** The input follows **

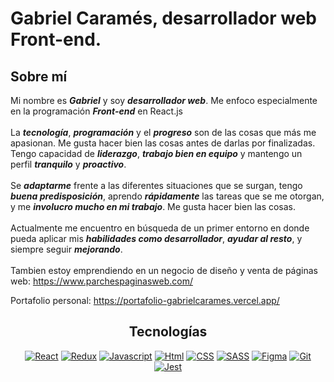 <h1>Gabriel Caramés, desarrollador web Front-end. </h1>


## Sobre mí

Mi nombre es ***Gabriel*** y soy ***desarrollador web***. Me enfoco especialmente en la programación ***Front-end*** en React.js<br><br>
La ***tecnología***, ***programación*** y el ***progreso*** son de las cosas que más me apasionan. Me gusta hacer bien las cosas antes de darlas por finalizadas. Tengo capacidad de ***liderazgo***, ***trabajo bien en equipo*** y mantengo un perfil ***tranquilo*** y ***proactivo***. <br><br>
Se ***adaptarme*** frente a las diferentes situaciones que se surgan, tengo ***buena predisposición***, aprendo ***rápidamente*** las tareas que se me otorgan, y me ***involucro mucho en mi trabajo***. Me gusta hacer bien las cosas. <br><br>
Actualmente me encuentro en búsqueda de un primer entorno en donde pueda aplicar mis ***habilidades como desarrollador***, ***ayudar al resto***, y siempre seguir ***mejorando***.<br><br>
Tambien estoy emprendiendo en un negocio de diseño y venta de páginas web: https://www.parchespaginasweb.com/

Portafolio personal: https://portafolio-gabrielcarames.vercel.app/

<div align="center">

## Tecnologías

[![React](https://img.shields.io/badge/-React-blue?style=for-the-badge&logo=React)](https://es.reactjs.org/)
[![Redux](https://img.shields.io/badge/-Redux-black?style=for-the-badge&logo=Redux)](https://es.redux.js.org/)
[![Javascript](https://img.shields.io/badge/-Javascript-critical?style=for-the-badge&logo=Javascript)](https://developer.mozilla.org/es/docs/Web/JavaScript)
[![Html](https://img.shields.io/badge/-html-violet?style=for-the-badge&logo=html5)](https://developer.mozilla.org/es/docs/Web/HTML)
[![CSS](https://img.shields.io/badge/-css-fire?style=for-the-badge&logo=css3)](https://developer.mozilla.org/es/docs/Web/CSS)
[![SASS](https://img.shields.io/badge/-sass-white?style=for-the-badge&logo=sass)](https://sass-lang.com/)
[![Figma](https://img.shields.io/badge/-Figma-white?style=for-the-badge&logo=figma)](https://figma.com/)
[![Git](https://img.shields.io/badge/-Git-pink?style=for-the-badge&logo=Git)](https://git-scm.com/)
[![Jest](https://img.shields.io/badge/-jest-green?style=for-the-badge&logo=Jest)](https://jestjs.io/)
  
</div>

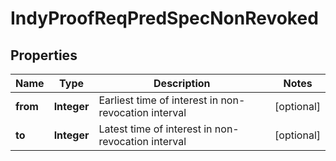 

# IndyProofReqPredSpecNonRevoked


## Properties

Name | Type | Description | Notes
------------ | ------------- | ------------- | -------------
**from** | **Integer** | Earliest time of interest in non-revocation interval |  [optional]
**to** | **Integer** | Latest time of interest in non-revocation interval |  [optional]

** End of The input **
** The input follows **

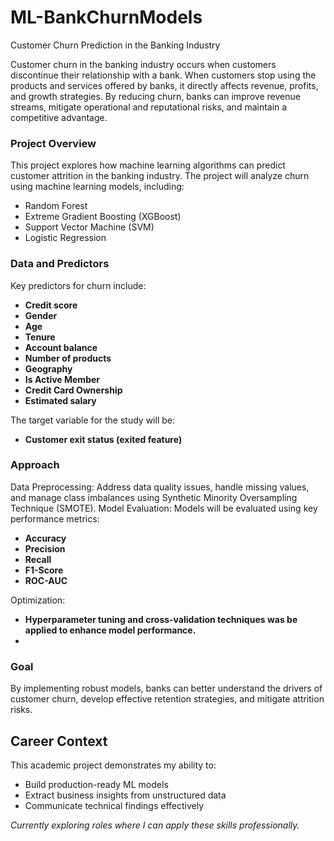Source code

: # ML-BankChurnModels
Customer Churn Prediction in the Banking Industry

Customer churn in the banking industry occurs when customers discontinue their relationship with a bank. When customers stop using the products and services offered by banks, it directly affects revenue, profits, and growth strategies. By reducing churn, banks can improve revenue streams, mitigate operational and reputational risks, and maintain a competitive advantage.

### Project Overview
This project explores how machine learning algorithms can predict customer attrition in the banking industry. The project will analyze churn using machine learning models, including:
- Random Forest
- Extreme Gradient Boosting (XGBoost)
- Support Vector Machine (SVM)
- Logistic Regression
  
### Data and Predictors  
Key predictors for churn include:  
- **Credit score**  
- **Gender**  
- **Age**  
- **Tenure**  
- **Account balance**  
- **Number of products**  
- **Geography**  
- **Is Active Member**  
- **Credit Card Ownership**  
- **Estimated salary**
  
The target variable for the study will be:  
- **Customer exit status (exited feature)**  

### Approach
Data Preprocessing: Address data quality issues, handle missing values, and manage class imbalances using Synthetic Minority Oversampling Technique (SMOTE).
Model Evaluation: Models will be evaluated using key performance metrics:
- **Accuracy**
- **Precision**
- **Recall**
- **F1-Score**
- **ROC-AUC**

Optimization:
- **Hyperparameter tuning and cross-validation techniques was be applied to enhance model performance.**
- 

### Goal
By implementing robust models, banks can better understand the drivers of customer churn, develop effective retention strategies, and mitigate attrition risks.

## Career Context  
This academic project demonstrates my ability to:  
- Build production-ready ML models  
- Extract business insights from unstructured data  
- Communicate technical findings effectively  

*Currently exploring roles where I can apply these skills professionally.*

** End of The input **

Prompt
Report every line of the data in which "revocation" appears.

Written answer
**from** | **Integer** | Earliest time of interest in non-revocation interval |  [optional]
**to** | **Integer** | Latest time of interest in non-revocation interval |  [optional]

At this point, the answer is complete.